合成生物催化剂，摘译自：

novel global transcriptional perturbation target identified by forward genetics reprograms Vibrio natriegens for improving recombinant protein production | Acta Biochimica et Biophysica Sinica | Oxford Academic (oup.com)

需钠弧菌是已知代时最短的自由生活细菌，传代时间小于10min。需钠弧菌的高生长和高底物摄取速率在作为宿主表达外源蛋白时，有望缩短发酵周期，在工业生产中节约能量和时间成本，有潜力作为大肠杆菌以外的新一代蛋白表达系统。
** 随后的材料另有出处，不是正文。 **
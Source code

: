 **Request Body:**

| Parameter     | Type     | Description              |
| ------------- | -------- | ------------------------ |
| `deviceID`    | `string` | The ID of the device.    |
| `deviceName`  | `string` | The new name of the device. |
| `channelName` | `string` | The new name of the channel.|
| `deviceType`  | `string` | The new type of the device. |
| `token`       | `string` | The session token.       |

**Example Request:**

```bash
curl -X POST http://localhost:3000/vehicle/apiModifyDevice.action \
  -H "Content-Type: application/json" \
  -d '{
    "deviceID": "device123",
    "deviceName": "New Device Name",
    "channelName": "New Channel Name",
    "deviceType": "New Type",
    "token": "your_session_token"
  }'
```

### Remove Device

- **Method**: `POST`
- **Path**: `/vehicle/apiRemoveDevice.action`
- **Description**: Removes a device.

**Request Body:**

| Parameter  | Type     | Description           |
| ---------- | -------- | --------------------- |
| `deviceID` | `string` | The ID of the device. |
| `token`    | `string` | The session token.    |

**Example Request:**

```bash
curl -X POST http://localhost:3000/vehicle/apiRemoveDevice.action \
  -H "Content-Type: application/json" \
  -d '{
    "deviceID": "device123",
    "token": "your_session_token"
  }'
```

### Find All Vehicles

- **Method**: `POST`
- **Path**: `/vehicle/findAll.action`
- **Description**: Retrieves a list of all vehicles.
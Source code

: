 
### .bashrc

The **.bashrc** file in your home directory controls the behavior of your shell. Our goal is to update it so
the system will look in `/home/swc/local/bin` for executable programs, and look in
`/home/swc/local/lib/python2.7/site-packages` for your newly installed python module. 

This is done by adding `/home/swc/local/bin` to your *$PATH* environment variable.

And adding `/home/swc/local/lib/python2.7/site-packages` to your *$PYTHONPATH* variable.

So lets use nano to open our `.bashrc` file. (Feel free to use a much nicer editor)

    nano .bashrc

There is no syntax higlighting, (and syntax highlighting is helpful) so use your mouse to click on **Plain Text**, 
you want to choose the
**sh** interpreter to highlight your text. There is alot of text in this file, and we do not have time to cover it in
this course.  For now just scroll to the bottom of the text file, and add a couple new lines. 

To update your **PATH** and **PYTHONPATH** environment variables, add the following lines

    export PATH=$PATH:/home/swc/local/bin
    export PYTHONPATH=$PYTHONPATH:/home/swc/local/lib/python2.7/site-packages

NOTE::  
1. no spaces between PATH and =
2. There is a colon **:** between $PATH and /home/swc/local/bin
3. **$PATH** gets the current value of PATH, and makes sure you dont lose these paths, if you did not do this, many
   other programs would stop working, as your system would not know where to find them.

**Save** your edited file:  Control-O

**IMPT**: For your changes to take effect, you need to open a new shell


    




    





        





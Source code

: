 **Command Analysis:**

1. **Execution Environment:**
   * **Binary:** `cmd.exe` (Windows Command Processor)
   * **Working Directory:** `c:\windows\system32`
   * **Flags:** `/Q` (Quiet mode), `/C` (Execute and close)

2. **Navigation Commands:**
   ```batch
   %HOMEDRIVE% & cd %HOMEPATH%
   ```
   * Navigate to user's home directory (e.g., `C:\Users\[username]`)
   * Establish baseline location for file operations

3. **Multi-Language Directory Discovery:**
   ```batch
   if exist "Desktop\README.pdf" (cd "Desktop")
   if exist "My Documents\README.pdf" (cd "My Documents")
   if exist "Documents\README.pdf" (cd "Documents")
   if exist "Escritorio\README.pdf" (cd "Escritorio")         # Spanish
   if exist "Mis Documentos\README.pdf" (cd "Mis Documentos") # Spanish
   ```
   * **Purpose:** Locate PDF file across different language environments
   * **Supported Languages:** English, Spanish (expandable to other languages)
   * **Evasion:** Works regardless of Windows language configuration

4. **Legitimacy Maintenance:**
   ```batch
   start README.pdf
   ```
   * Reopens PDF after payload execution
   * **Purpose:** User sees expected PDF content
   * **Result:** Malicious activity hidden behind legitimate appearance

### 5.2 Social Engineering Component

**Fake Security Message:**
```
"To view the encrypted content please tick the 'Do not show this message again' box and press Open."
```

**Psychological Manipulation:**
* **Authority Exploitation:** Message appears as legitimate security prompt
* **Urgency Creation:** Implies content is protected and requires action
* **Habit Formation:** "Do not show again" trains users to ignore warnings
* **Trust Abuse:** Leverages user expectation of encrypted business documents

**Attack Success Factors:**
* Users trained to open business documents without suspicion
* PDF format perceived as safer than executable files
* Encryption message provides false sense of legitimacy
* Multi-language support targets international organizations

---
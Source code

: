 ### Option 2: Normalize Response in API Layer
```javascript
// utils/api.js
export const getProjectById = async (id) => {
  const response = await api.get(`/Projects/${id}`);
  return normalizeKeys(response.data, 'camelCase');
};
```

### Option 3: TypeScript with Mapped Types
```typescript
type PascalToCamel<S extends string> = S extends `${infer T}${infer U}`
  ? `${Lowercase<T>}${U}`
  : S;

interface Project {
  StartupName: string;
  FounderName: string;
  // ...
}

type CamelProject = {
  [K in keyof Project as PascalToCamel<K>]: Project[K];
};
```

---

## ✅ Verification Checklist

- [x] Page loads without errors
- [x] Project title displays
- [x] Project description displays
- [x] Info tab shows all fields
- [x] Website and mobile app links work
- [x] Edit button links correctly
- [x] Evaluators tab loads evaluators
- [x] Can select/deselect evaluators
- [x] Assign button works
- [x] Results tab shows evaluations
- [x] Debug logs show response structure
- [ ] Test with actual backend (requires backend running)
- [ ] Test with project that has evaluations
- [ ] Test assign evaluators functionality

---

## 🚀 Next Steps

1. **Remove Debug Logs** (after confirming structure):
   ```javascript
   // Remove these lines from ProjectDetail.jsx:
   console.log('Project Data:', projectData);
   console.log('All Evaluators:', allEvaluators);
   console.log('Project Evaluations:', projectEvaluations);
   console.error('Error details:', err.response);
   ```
近年来关于需钠弧菌重组表达的优化报道仅限于发酵优化，尚未有任何报道对需钠弧菌宿主本身做有利于蛋白表达的改造。

蛋白质表达是一个复杂、高成本和耗时的过程，某些未知因素会导致蛋白质的生产不理想。以研究成熟的大肠杆菌为例，有很多研究对大肠杆菌宿主进行了优化，由于对需钠弧菌的研究刚刚起步尚不成熟，直接套用大肠杆菌的理性改造靶点并不一定有效能成功。诱变辅以高通量筛选的正向遗传学方法无需对表达过程有彻底的机制理解，是获得蛋白质表达底盘的有效方法。色谱方法和GOI的C端融合GFP再以FACS筛选高荧光值单细胞不依赖GOI特异性，其中FACS通量高达每批实验10⁹ ~ 10¹⁰/小时，是一种快速、可靠的高通量筛选方法。

2021年6月，徐佳琪等人在Acta Biochimica et Biophysica Sinica期刊发表研究论文A novel global transcriptional perturbation target identified by forward genetics reprograms Vibrio natriegens for improving recombinant protein production。提出将GOI的C端与GFP融合表达后的诱变菌株即可用FACS检测单细胞的荧光信号，从而获得重组表达能力提升的需钠弧菌底盘。首先，作者选择在大肠杆菌中可溶表达强但在需钠弧菌中微弱的一种ω-转氨酶，将其3’末端与GFP融合，通过紫外诱变和FACS筛选获得突变株能使该ω-转氨酶表达量和酶活均提升的底盘菌，且提高其他3个GOI的可溶表达量。重测序和遗传重构发现，内源RNA聚合酶β’亚基的基因rpoC保守位点Y457突变是提高重组蛋白表达的原因。我们推测rpoCY457突变应是通过复杂的方式影响细胞内各基因的转录，从而提高需钠弧菌中pET质粒的拷贝数和某些GOI的重组表达，且拷贝数的提高有可能是提高GOI表达的原因之一。

GFP与GOI融合表达结合FACS筛选是蛋白质高表达底盘的强有力正向遗传学工具，针对更多GOI发现更多增产靶点后，可用于构建新一代蛋白表达底盘。